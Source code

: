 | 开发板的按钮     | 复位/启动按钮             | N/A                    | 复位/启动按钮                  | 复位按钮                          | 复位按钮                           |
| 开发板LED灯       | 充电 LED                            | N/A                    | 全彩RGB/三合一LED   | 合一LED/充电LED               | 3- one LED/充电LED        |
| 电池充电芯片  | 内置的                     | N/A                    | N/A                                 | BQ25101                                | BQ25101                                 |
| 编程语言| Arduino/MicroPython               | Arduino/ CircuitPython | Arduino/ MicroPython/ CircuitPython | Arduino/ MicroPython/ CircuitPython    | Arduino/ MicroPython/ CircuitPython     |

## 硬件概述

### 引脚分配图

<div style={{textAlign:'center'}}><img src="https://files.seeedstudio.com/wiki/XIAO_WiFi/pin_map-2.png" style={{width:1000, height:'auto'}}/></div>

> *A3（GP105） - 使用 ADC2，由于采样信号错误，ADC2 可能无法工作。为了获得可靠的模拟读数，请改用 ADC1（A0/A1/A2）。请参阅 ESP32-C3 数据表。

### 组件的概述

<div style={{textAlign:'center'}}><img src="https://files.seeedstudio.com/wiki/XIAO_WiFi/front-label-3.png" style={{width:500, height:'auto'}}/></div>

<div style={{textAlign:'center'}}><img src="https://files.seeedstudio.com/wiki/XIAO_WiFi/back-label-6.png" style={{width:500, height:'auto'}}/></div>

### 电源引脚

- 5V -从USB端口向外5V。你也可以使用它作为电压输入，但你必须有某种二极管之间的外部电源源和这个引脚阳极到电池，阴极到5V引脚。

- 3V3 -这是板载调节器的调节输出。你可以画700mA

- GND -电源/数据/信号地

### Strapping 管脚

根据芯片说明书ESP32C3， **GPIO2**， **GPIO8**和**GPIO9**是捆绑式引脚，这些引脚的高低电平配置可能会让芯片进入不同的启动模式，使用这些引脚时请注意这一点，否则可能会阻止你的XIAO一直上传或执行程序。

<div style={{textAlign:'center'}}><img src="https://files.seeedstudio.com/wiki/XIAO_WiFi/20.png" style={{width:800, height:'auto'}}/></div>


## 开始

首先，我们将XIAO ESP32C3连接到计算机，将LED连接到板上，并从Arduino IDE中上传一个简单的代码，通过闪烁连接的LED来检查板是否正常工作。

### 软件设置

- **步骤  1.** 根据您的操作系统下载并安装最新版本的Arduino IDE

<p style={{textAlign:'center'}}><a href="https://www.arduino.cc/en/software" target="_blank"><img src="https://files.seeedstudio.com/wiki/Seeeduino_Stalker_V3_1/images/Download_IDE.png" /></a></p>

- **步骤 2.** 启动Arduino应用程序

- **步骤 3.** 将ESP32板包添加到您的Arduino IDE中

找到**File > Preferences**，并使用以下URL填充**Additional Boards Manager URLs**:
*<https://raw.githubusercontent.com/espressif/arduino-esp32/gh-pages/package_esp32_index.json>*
-.-.-
• WHAT THE TASK REQUIRES: Your job is to return all lines above that hold the word "label".

• ANSWER SPACE:
<div style={{textAlign:'center'}}><img src="https://files.seeedstudio.com/wiki/XIAO_WiFi/front-label-3.png" style={{width:500, height:'auto'}}/></div>
<div style={{textAlign:'center'}}><img src="https://files.seeedstudio.com/wiki/XIAO_WiFi/back-label-6.png" style={{width:500, height:'auto'}}/></div>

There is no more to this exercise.